**** DATA FOR REVIEW

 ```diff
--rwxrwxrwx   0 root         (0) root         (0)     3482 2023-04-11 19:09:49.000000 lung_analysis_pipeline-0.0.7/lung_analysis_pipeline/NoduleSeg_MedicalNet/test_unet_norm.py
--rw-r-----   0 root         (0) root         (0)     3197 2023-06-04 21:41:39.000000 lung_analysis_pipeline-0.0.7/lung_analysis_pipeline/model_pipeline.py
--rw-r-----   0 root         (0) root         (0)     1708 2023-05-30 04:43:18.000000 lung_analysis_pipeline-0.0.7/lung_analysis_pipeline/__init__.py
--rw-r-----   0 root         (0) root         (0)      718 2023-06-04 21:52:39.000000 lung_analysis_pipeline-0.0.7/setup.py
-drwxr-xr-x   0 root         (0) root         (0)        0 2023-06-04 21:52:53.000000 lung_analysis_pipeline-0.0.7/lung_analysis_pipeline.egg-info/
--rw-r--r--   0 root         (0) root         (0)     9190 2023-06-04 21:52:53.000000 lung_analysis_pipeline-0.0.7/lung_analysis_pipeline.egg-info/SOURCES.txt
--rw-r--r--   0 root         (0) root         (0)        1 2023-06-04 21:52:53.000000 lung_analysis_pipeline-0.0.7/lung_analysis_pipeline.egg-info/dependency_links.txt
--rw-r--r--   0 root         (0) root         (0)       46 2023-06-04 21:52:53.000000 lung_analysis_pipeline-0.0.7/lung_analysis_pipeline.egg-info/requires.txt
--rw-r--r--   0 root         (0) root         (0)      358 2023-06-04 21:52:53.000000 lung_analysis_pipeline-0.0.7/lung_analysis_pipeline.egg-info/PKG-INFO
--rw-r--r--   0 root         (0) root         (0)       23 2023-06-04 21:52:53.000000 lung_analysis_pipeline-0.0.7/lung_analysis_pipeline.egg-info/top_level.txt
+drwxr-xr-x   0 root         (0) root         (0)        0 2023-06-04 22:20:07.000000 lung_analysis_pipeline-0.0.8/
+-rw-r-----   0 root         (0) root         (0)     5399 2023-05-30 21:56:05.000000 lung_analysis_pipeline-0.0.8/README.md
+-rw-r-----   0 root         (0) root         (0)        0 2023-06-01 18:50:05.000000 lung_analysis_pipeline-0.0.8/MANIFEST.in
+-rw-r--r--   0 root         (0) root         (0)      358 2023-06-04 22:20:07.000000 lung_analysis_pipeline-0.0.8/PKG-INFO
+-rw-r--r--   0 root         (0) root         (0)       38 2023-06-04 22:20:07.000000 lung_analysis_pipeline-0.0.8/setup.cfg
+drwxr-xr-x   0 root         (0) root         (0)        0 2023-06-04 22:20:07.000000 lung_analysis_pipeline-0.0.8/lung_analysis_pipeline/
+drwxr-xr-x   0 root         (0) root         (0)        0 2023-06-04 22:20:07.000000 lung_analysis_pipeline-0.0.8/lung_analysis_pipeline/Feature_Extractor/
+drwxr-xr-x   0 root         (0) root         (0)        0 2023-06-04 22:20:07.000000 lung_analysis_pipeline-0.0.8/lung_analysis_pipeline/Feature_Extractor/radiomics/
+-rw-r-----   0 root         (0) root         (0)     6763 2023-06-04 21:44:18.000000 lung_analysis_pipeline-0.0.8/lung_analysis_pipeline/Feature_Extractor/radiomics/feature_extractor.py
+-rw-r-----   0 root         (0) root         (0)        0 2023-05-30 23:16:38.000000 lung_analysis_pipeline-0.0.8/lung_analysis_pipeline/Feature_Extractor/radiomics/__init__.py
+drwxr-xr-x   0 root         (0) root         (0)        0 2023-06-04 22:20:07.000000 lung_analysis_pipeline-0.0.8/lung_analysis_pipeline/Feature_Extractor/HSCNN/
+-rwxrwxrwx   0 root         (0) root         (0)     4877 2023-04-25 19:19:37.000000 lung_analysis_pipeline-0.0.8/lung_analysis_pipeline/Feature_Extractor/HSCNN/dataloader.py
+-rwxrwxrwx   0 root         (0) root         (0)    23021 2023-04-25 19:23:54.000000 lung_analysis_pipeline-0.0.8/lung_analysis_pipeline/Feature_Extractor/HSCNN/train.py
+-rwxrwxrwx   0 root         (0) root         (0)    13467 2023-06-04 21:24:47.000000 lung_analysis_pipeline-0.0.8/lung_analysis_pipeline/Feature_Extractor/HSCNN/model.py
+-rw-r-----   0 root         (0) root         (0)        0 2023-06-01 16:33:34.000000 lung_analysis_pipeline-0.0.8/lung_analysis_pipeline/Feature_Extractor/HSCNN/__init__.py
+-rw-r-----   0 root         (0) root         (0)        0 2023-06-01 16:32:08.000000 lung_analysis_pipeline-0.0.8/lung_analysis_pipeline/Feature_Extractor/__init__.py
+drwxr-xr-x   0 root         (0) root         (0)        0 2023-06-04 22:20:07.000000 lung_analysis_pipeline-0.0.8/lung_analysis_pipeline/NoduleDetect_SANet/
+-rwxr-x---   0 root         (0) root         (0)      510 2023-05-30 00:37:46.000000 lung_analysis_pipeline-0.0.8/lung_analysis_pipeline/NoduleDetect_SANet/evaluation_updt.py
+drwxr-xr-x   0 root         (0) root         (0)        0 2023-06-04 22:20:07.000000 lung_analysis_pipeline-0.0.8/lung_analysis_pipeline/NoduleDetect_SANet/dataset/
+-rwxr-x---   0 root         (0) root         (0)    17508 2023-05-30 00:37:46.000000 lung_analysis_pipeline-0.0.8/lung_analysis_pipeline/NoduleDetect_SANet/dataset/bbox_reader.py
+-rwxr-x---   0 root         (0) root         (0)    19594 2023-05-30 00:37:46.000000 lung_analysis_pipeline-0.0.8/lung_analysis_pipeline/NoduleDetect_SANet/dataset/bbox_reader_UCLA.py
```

********

### EXERCISE
Could you transcribe the records in full, exactly?

### ANSWER TO THIS EXERCISE
 ```diff
--rwxrwxrwx   0 root         (0) root         (0)     3482 2023-04-11 19:09:49.000000 lung_analysis_pipeline-0.0.7/lung_analysis_pipeline/NoduleSeg_MedicalNet/test_unet_norm.py
--rw-r-----   0 root         (0) root         (0)     3197 2023-06-04 21:41:39.000000 lung_analysis_pipeline-0.0.7/lung_analysis_pipeline/model_pipeline.py
--rw-r-----   0 root         (0) root         (0)     1708 2023-05-30 04:43:18.000000 lung_analysis_pipeline-0.0.7/lung_analysis_pipeline/__init__.py
--rw-r-----   0 root         (0) root         (0)      718 2023-06-04 21:52:39.000000 lung_analysis_pipeline-0.0.7/setup.py
-drwxr-xr-x   0 root         (0) root         (0)        0 2023-06-04 21:52:53.000000 lung_analysis_pipeline-0.0.7/lung_analysis_pipeline.egg-info/
--rw-r--r--   0 root         (0) root         (0)     9190 2023-06-04 21:52:53.000000 lung_analysis_pipeline-0.0.7/lung_analysis_pipeline.egg-info/SOURCES.txt
--rw-r--r--   0 root         (0) root         (0)        1 2023-06-04 21:52:53.000000 lung_analysis_pipeline-0.0.7/lung_analysis_pipeline.egg-info/dependency_links.txt
--rw-r--r--   0 root         (0) root         (0)       46 2023-06-04 21:52:53.000000 lung_analysis_pipeline-0.0.7/lung_analysis_pipeline.egg-info/requires.txt
--rw-r--r--   0 root         (0) root         (0)      358 2023-06-04 21:52:53.000000 lung_analysis_pipeline-0.0.7/lung_analysis_pipeline.egg-info/PKG-INFO
--rw-r--r--   0 root         (0) root         (0)       23 2023-06-04 21:52:53.000000 lung_analysis_pipeline-0.0.7/lung_analysis_pipeline.egg-info/top_level.txt
+drwxr-xr-x   0 root         (0) root         (0)        0 2023-06-04 22:20:07.000000 lung_analysis_pipeline-0.0.8/
+-rw-r-----   0 root         (0) root         (0)     5399 2023-05-30 21:56:05.000000 lung_analysis_pipeline-0.0.8/README.md
+-rw-r-----   0 root         (0) root         (0)        0 2023-06-01 18:50:05.000000 lung_analysis_pipeline-0.0.8/MANIFEST.in
+-rw-r--r--   0 root         (0) root         (0)      358 2023-06-04 22:20:07.000000 lung_analysis_pipeline-0.0.8/PKG-INFO
+-rw-r--r--   0 root         (0) root         (0)       38 2023-06-04 22:20:07.000000 lung_analysis_pipeline-0.0.8/setup.cfg
+drwxr-xr-x   0 root         (0) root         (0)        0 2023-06-04 22:20:07.000000 lung_analysis_pipeline-0.0.8/lung_analysis_pipeline/
+drwxr-xr-x   0 root         (0) root         (0)        0 2023-06-04 22:20:07.000000 lung_analysis_pipeline-0.0.8/lung_analysis_pipeline/Feature_Extractor/
+drwxr-xr-x   0 root         (0) root         (0)        0 2023-06-04 22:20:07.000000 lung_analysis_pipeline-0.0.8/lung_analysis_pipeline/Feature_Extractor/radiomics/
+-rw-r-----   0 root         (0) root         (0)     6763 2023-06-04 21:44:18.000000 lung_analysis_pipeline-0.0.8/lung_analysis_pipeline/Feature_Extractor/radiomics/feature_extractor.py
+-rw-r-----   0 root         (0) root         (0)        0 2023-05-30 23:16:38.000000 lung_analysis_pipeline-0.0.8/lung_analysis_pipeline/Feature_Extractor/radiomics/__init__.py
+drwxr-xr-x   0 root         (0) root         (0)        0 2023-06-04 22:20:07.000000 lung_analysis_pipeline-0.0.8/lung_analysis_pipeline/Feature_Extractor/HSCNN/
+-rwxrwxrwx   0 root         (0) root         (0)     4877 2023-04-25 19:19:37.000000 lung_analysis_pipeline-0.0.8/lung_analysis_pipeline/Feature_Extractor/HSCNN/dataloader.py
+-rwxrwxrwx   0 root         (0) root         (0)    23021 2023-04-25 19:23:54.000000 lung_analysis_pipeline-0.0.8/lung_analysis_pipeline/Feature_Extractor/HSCNN/train.py
+-rwxrwxrwx   0 root         (0) root         (0)    13467 2023-06-04 21:24:47.000000 lung_analysis_pipeline-0.0.8/lung_analysis_pipeline/Feature_Extractor/HSCNN/model.py
+-rw-r-----   0 root         (0) root         (0)        0 2023-06-01 16:33:34.000000 lung_analysis_pipeline-0.0.8/lung_analysis_pipeline/Feature_Extractor/HSCNN/__init__.py
+-rw-r-----   0 root         (0) root         (0)        0 2023-06-01 16:32:08.000000 lung_analysis_pipeline-0.0.8/lung_analysis_pipeline/Feature_Extractor/__init__.py
+drwxr-xr-x   0 root         (0) root         (0)        0 2023-06-04 22:20:07.000000 lung_analysis_pipeline-0.0.8/lung_analysis_pipeline/NoduleDetect_SANet/
+-rwxr-x---   0 root         (0) root         (0)      510 2023-05-30 00:37:46.000000 lung_analysis_pipeline-0.0.8/lung_analysis_pipeline/NoduleDetect_SANet/evaluation_updt.py
+drwxr-xr-x   0 root         (0) root         (0)        0 2023-06-04 22:20:07.000000 lung_analysis_pipeline-0.0.8/lung_analysis_pipeline/NoduleDetect_SANet/dataset/
+-rwxr-x---   0 root         (0) root         (0)    17508 2023-05-30 00:37:46.000000 lung_analysis_pipeline-0.0.8/lung_analysis_pipeline/NoduleDetect_SANet/dataset/bbox_reader.py
+-rwxr-x---   0 root         (0) root         (0)    19594 2023-05-30 00:37:46.000000 lung_analysis_pipeline-0.0.8/lung_analysis_pipeline/NoduleDetect_SANet/dataset/bbox_reader_UCLA.py
```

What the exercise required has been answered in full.